SUPPLIED MATERIAL —
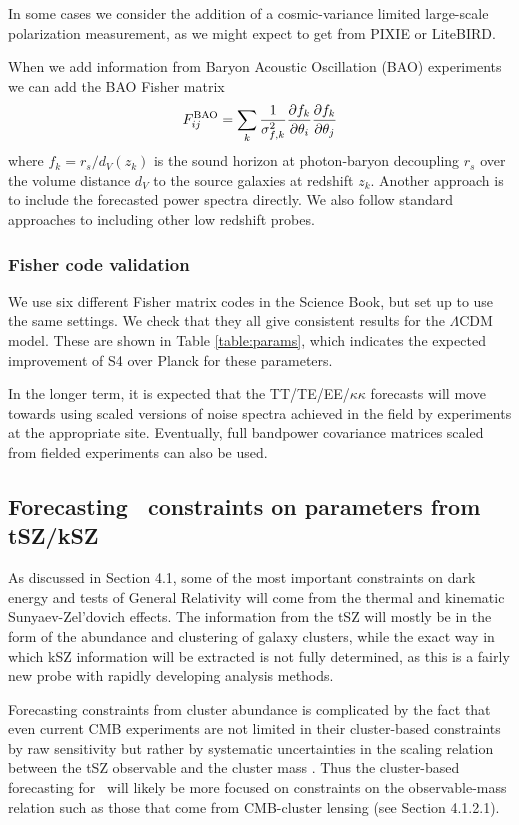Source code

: In some cases we consider the addition of a cosmic-variance limited large-scale polarization measurement, as we might expect to get from PIXIE or LiteBIRD.

When we add information from Baryon Acoustic Oscillation (BAO) experiments we can add the BAO Fisher matrix
%
\begin{equation}
F_{ij}^{\rm BAO} = \sum_{k} \frac{1}{\sigma_{f,k}^2}\frac{\partial f_k}{\partial \theta_i}\frac{\partial f_k}{\partial \theta_j}
\end{equation}
%
where $f_k = r_s/d_V(z_k)$ is the sound horizon at photon-baryon decoupling $r_s$ over the volume distance $d_V$ to the source galaxies at redshift $z_k$. Another approach is to include the forecasted power spectra directly. We also follow standard approaches to including other low redshift probes.

\subsubsection{Fisher code validation}

We use six different Fisher matrix codes in the Science Book, but set up to use the same settings. We check that they all give consistent results for the $\Lambda$CDM model. These are shown in Table \ref{table:params}, which indicates the expected improvement of S4 over Planck for these parameters.


In the longer term, it is expected that the TT/TE/EE/$\kappa \kappa$ forecasts will move towards using scaled versions of noise spectra achieved in the field by experiments at the
appropriate site. Eventually, full bandpower covariance matrices scaled from fielded experiments can also be used.


\subsection{Forecasting \cmbexp\ constraints on parameters from tSZ/kSZ}

As discussed in Section 4.1, some of the most important constraints on dark energy and tests of 
General Relativity will come from the thermal and kinematic Sunyaev-Zel'dovich effects. The information
from the tSZ will mostly be in the form of the abundance and clustering of galaxy clusters, while the 
exact way in which kSZ information will be extracted is not fully determined, as this is a fairly new probe
with rapidly developing analysis methods.

Forecasting constraints from cluster abundance is complicated by the fact that even current CMB 
experiments are not limited in their cluster-based constraints by raw sensitivity but rather by systematic
uncertainties in the scaling relation between the tSZ observable and the cluster mass 
\cite{reichardt13,planck15-24}. Thus the cluster-based forecasting for \cmbexp\ will likely be more
focused on constraints on the observable-mass relation such as those that come from CMB-cluster
lensing (see Section 4.1.2.1).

WHAT THIS TASK INVOLVES — Search the material above for "mass". Copy each line that has it.

RESPONSE —
uncertainties in the scaling relation between the tSZ observable and the cluster mass 
focused on constraints on the observable-mass relation such as those that come from CMB-cluster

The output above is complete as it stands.